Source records
--- START ---
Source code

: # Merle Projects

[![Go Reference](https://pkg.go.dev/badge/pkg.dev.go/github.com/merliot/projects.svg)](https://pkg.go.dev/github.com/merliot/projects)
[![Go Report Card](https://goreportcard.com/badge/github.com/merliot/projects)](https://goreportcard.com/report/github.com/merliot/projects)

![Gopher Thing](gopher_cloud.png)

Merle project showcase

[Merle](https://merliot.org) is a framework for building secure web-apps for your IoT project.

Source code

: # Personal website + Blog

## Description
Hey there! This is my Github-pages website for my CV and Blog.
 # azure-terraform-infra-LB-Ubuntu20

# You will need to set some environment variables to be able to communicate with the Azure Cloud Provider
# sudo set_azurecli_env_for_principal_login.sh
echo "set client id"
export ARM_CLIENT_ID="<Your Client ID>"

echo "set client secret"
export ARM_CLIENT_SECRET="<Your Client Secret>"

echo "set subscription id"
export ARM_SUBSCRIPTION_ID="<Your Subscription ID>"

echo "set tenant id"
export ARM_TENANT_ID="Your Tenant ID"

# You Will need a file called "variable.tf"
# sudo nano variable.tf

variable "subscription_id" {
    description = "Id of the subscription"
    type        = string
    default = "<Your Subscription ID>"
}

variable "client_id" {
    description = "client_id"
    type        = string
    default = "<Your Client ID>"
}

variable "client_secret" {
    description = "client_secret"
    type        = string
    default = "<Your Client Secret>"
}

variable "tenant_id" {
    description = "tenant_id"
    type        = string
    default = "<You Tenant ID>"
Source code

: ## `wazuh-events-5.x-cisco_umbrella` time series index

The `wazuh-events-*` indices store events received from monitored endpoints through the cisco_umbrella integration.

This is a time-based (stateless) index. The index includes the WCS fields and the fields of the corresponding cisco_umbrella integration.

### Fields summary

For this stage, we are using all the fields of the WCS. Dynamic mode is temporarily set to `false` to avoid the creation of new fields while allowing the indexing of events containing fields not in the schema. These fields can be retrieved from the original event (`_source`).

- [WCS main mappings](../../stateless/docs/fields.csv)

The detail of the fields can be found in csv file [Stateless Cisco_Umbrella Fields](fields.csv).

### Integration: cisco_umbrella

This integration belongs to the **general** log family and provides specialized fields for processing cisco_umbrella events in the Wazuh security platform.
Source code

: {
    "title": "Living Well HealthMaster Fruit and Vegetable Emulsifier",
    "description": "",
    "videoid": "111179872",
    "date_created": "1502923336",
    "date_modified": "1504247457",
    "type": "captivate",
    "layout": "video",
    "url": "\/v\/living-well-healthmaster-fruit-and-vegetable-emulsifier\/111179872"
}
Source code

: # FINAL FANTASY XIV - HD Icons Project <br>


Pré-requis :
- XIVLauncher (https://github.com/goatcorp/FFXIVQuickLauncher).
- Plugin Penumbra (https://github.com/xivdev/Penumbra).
--- END ---
As you read the records above, find each line that contains "badge" and copy it.

[![Go Reference](https://pkg.go.dev/badge/pkg.dev.go/github.com/merliot/projects.svg)](https://pkg.go.dev/github.com/merliot/projects)
[![Go Report Card](https://goreportcard.com/badge/github.com/merliot/projects)](https://goreportcard.com/report/github.com/merliot/projects)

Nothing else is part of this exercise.